» WHAT IS EXPECTED:
From the entries below, pull out each line where "스토리지" appears.

◇ ◇ ◇

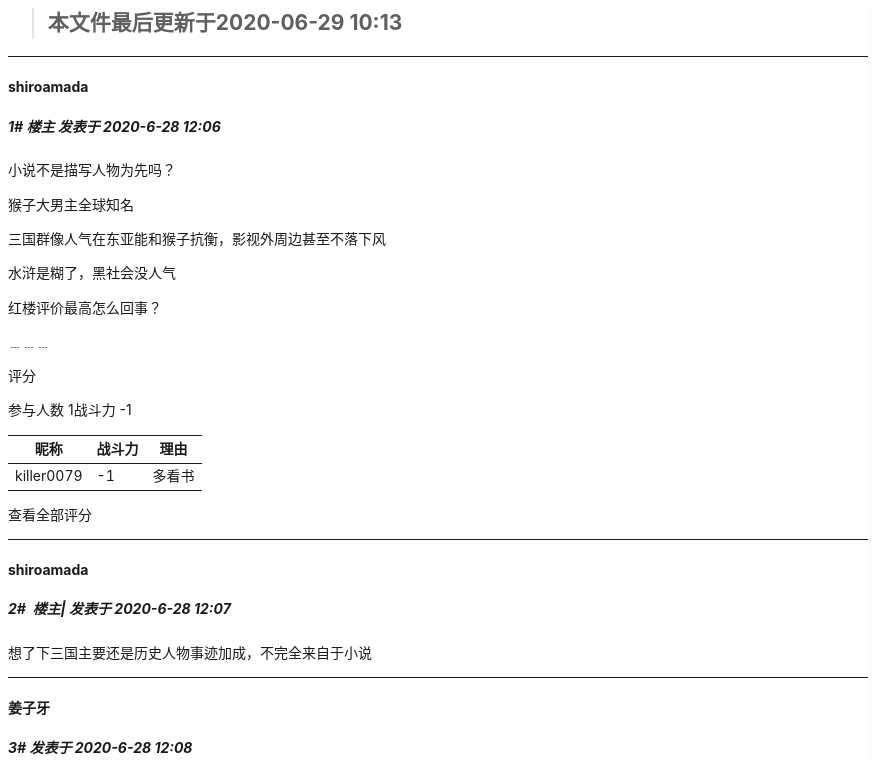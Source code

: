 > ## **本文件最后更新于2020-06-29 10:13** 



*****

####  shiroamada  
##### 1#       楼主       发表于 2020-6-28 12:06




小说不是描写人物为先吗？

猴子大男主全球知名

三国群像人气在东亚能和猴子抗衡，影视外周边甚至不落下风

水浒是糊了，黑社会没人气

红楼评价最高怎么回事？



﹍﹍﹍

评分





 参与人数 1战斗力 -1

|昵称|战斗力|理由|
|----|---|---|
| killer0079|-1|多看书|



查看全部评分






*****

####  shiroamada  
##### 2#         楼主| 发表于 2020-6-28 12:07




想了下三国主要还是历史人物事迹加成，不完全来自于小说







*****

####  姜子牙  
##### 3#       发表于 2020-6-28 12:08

◇ ◇ ◇

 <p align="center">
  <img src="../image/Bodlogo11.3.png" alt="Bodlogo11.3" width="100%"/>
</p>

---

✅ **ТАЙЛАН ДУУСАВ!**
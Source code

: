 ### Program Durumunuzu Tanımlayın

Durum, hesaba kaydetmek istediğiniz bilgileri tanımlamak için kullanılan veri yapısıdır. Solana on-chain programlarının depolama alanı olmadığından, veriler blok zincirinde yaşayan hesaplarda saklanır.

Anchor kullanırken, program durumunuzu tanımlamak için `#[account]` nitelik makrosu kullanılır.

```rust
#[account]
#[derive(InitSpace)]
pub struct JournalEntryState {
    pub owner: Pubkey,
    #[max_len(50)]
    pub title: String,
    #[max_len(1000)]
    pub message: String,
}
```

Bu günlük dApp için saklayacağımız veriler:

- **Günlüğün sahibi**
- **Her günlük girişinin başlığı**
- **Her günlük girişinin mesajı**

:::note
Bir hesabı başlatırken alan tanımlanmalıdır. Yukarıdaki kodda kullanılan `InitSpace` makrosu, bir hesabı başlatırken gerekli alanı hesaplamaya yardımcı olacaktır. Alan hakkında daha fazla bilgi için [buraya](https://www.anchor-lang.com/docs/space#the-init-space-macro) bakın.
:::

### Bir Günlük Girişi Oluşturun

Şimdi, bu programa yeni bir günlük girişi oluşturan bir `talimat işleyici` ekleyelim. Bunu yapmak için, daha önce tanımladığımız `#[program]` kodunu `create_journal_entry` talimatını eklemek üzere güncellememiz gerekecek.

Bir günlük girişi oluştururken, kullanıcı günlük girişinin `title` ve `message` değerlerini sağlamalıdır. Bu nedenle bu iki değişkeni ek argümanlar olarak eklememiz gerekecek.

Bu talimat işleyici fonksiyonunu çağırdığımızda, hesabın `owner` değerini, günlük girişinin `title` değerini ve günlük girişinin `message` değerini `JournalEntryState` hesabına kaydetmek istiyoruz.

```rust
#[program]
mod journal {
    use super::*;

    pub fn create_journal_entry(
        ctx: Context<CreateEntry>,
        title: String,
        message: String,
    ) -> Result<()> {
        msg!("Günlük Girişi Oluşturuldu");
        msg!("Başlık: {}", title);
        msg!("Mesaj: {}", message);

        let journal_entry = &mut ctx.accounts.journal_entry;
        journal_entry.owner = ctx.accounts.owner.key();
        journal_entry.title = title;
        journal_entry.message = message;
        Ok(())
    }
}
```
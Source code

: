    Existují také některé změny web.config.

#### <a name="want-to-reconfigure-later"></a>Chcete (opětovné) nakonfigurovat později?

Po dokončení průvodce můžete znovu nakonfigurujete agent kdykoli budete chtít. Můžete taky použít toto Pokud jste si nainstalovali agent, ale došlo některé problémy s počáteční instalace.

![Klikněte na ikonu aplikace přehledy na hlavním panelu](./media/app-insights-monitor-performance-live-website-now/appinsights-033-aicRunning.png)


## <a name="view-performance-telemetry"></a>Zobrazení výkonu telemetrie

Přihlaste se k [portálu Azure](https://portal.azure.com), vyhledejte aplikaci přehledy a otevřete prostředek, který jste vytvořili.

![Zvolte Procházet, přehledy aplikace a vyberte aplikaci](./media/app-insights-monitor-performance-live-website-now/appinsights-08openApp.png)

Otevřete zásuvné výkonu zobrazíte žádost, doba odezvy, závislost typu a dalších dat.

◇ ◇ ◇

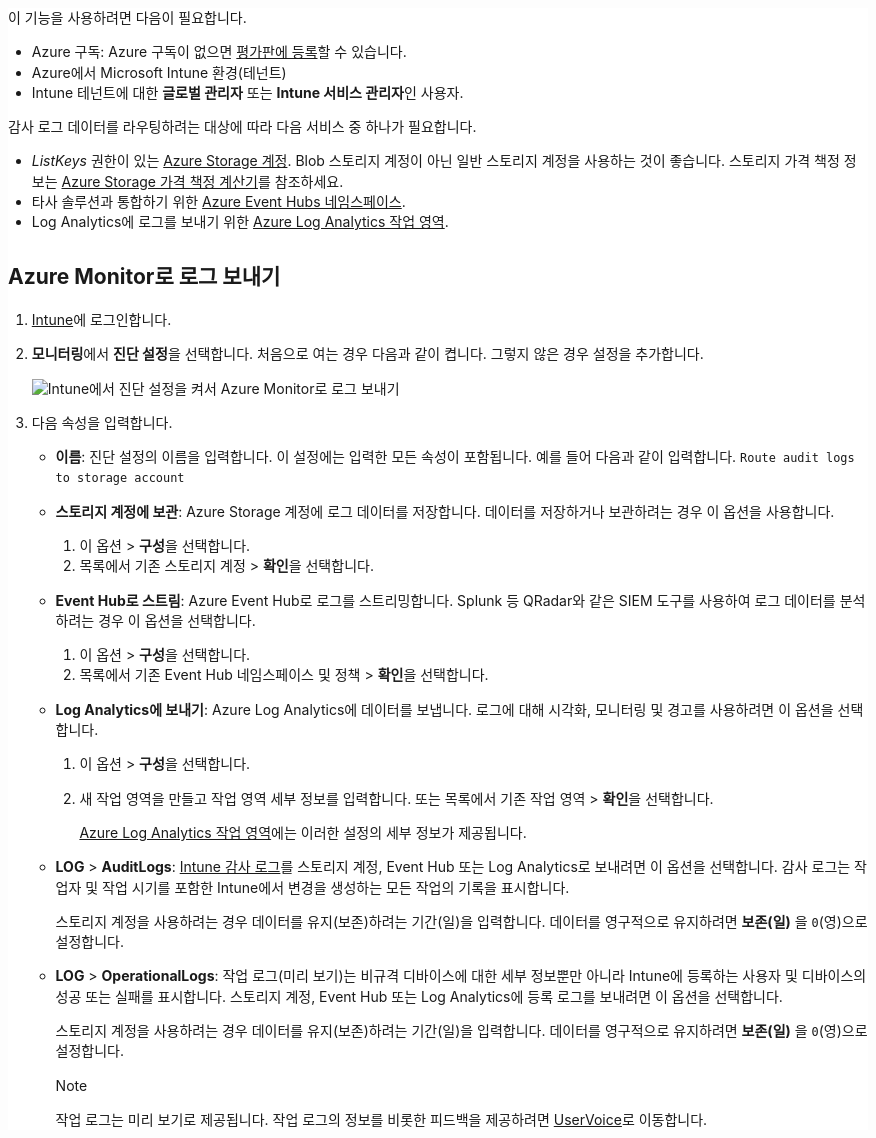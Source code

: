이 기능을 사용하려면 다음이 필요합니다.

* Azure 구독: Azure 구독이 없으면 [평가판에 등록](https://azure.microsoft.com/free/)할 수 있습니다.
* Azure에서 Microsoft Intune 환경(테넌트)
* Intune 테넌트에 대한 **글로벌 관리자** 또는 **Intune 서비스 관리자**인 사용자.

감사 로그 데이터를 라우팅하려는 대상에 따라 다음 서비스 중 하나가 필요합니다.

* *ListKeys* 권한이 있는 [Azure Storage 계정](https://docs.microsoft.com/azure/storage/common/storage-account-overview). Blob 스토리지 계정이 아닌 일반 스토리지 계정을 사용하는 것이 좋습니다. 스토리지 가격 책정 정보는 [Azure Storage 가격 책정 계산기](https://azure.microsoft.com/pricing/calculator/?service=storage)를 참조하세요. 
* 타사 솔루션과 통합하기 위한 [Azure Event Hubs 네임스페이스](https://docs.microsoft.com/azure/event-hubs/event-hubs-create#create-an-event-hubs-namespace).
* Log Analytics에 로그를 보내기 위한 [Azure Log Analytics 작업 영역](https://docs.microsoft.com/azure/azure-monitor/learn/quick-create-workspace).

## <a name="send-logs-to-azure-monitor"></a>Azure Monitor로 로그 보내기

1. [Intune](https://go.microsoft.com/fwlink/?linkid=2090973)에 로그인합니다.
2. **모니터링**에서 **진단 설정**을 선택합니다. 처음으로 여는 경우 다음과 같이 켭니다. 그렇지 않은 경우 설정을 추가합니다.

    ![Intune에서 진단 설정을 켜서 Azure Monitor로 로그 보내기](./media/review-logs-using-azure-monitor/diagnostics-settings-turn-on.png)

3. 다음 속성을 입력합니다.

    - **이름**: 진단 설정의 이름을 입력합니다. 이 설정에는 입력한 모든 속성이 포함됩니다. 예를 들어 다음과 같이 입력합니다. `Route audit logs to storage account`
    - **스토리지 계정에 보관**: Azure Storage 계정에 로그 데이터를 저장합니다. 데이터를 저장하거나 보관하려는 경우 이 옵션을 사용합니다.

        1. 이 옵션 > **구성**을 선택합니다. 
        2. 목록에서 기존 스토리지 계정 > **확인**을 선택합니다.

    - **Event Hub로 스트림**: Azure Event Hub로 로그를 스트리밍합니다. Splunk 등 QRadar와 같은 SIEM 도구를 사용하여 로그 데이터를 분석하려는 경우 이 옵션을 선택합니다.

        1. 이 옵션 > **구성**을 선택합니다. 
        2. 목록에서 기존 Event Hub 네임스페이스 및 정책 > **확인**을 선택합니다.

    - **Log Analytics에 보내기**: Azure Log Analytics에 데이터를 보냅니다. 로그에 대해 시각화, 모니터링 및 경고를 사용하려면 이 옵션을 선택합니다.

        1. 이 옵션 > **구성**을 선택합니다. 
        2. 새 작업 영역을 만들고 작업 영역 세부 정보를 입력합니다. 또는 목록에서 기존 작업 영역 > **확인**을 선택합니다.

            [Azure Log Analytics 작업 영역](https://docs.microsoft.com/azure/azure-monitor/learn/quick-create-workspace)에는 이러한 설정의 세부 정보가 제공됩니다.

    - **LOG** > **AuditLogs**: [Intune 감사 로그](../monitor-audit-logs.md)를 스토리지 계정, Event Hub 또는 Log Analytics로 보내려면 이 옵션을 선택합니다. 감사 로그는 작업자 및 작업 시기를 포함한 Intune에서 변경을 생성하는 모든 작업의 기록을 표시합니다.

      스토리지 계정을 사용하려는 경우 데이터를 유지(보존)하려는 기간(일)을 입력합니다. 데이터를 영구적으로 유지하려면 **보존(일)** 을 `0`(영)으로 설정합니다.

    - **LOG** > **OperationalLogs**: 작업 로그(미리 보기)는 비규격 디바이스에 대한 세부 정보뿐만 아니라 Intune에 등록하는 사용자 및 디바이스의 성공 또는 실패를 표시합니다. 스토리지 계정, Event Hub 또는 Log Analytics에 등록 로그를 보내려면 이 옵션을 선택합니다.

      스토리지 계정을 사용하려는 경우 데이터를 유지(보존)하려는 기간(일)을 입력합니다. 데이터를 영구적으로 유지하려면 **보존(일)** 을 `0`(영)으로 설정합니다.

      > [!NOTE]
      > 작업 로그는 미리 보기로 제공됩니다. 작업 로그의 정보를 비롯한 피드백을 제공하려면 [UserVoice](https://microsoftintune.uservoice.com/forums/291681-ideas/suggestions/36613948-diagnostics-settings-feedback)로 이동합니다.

◇ ◇ ◇

» SOLUTION TO THE PROBLEM:
* *ListKeys* 권한이 있는 [Azure Storage 계정](https://docs.microsoft.com/azure/storage/common/storage-account-overview). Blob 스토리지 계정이 아닌 일반 스토리지 계정을 사용하는 것이 좋습니다. 스토리지 가격 책정 정보는 [Azure Storage 가격 책정 계산기](https://azure.microsoft.com/pricing/calculator/?service=storage)를 참조하세요. 
    - **스토리지 계정에 보관**: Azure Storage 계정에 로그 데이터를 저장합니다. 데이터를 저장하거나 보관하려는 경우 이 옵션을 사용합니다.
        2. 목록에서 기존 스토리지 계정 > **확인**을 선택합니다.
    - **LOG** > **AuditLogs**: [Intune 감사 로그](../monitor-audit-logs.md)를 스토리지 계정, Event Hub 또는 Log Analytics로 보내려면 이 옵션을 선택합니다. 감사 로그는 작업자 및 작업 시기를 포함한 Intune에서 변경을 생성하는 모든 작업의 기록을 표시합니다.
      스토리지 계정을 사용하려는 경우 데이터를 유지(보존)하려는 기간(일)을 입력합니다. 데이터를 영구적으로 유지하려면 **보존(일)** 을 `0`(영)으로 설정합니다.
    - **LOG** > **OperationalLogs**: 작업 로그(미리 보기)는 비규격 디바이스에 대한 세부 정보뿐만 아니라 Intune에 등록하는 사용자 및 디바이스의 성공 또는 실패를 표시합니다. 스토리지 계정, Event Hub 또는 Log Analytics에 등록 로그를 보내려면 이 옵션을 선택합니다.
      스토리지 계정을 사용하려는 경우 데이터를 유지(보존)하려는 기간(일)을 입력합니다. 데이터를 영구적으로 유지하려면 **보존(일)** 을 `0`(영)으로 설정합니다.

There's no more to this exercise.